As one of the most popular light gun shooters, Time Crisis has been a familiar sight for anyone who has stumbled into any half decent arcade for almost 2 decades. It’s been a while since the last main entry in the series, Time Crisis 4 came out in 2006, so the appearance of a new Time Crisis game should be welcome news to long-time fans of the series and light gun games in general. Making its worldwide public debut at the EAG Expo in London, Time Crisis 5 was on show and playable for the first time since it’s announcement late last year.


In Time Crisis 5, the perpetual antagonist Wild Dog is up to his old tricks again and T5 stars a new duo as  they shoot their way through an assortment of soldiers, drones, mechs and more. Being the first numbered Time Crisis for a while, It looks like Bandai Namco have been working on iterating on the tried & tested formula with T5, which brings a load of new features to the series.


One of the major differences is that T5 is the first in the series to use a flat-screen LCD monitor for the arcade cabinet (even Time Crisis 4 used CRT or rear projection displays when it launched back in 2006). The twin 55″ panels provide a vibrant picture of all the action happening on-screen. The game also sports a new handgun design for your weapon, which now includes a dedicated button to switch weapons during the heat of battle. On the side of the gun, a small orange button allows you to easily switch between your available weapons at your disposal. The new handgun also has a sliding force feedback feature which lets you feel the recoil as you’re firing shots.

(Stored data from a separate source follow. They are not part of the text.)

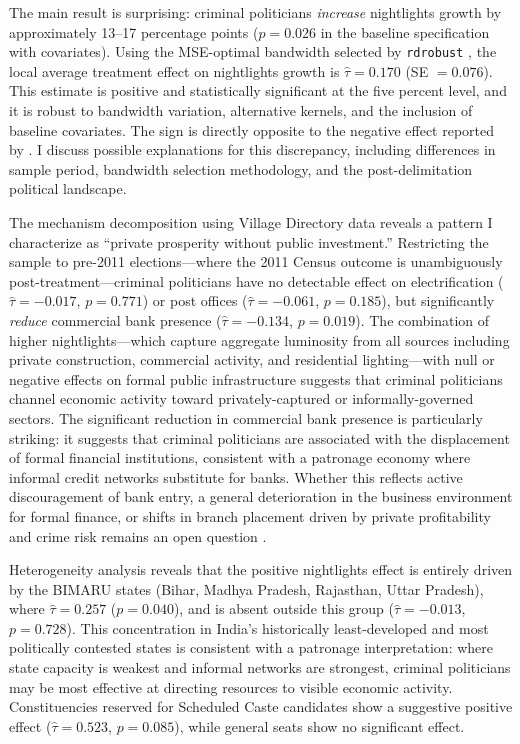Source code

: \documentclass[12pt]{article}
\begin{document}
The main result is surprising: criminal politicians \textit{increase} nightlights growth by approximately 13--17 percentage points ($p=0.026$ in the baseline specification with covariates). Using the MSE-optimal bandwidth selected by \texttt{rdrobust} \citep{calonico2014,calonico2020}, the local average treatment effect on nightlights growth is $\hat{\tau} = 0.170$ (SE $= 0.076$). This estimate is positive and statistically significant at the five percent level, and it is robust to bandwidth variation, alternative kernels, and the inclusion of baseline covariates. The sign is directly opposite to the negative effect reported by \citet{prakash2019}. I discuss possible explanations for this discrepancy, including differences in sample period, bandwidth selection methodology, and the post-delimitation political landscape.

The mechanism decomposition using Village Directory data reveals a pattern I characterize as ``private prosperity without public investment.'' Restricting the sample to pre-2011 elections---where the 2011 Census outcome is unambiguously post-treatment---criminal politicians have no detectable effect on electrification ($\hat{\tau} = -0.017$, $p=0.771$) or post offices ($\hat{\tau} = -0.061$, $p=0.185$), but significantly \textit{reduce} commercial bank presence ($\hat{\tau} = -0.134$, $p=0.019$). The combination of higher nightlights---which capture aggregate luminosity from all sources including private construction, commercial activity, and residential lighting---with null or negative effects on formal public infrastructure suggests that criminal politicians channel economic activity toward privately-captured or informally-governed sectors. The significant reduction in commercial bank presence is particularly striking: it suggests that criminal politicians are associated with the displacement of formal financial institutions, consistent with a patronage economy where informal credit networks substitute for banks. Whether this reflects active discouragement of bank entry, a general deterioration in the business environment for formal finance, or shifts in branch placement driven by private profitability and crime risk remains an open question \citep[see][for evidence on the political economy of bank branch placement in India]{Cole2009}.

Heterogeneity analysis reveals that the positive nightlights effect is entirely driven by the BIMARU states (Bihar, Madhya Pradesh, Rajasthan, Uttar Pradesh), where $\hat{\tau} = 0.257$ ($p=0.040$), and is absent outside this group ($\hat{\tau} = -0.013$, $p=0.728$). This concentration in India's historically least-developed and most politically contested states is consistent with a patronage interpretation: where state capacity is weakest and informal networks are strongest, criminal politicians may be most effective at directing resources to visible economic activity. Constituencies reserved for Scheduled Caste candidates show a suggestive positive effect ($\hat{\tau} = 0.523$, $p=0.085$), while general seats show no significant effect.
\end{document}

While playing through the game, I found the new handgun quite comfortable to use and the built in feedback helped to enhance the immersion of playing the game. Bandai Namco has also apparently been working on the new depth sensors, positioned around each monitor to allow precision tracking of the new handgun, which seemed to be working quite well when I was aiming and shooting.


Also new to Time Crisis 5 is the ‘double pedal’ system, which replaces the large single foot pedal which has been a trademark feature of the series since its original debut. These two pedals (one for Left and one for Right) allow you to switch cover easily by tapping a pedal to move between different points of cover in the level. Using this allows you to quickly maneuver to a vantage point and shoot your enemies’ weak spots. This becomes essential for some of the enemies that have shields, or being able to evade attacks or escape smoke bombs. The pedals also retain the ‘release to hide behind cover’ mechanic from previous games, so you’ll be using them to switch cover points then releasing to duck.

As for the actual game, it looks noticeably better than the last game with improved graphics, from the environments and character models and just the overall look of the game. Time Crisis 5 is also powered by Unreal Engine (but we were unable to find out whether its built on Unreal 3 or 4). There are currently 3 main levels, with an additional 3 levels to be added via an additional ROM pack for the machine when it’s available later this year.

TC5_AThe current content on offer provides a fun rail shooter experience, while the double pedal system lets you have a little bit of freedom in how you take on each encounter. The handgun also seemed quite responsive and accurate, with no major problems that I could notice.

According the Bandai Namco reps on show, Time Crisis 5 will be available worldwide later this year for arcades, so hopefully some of the remaining arcades in the UK might pick this one up.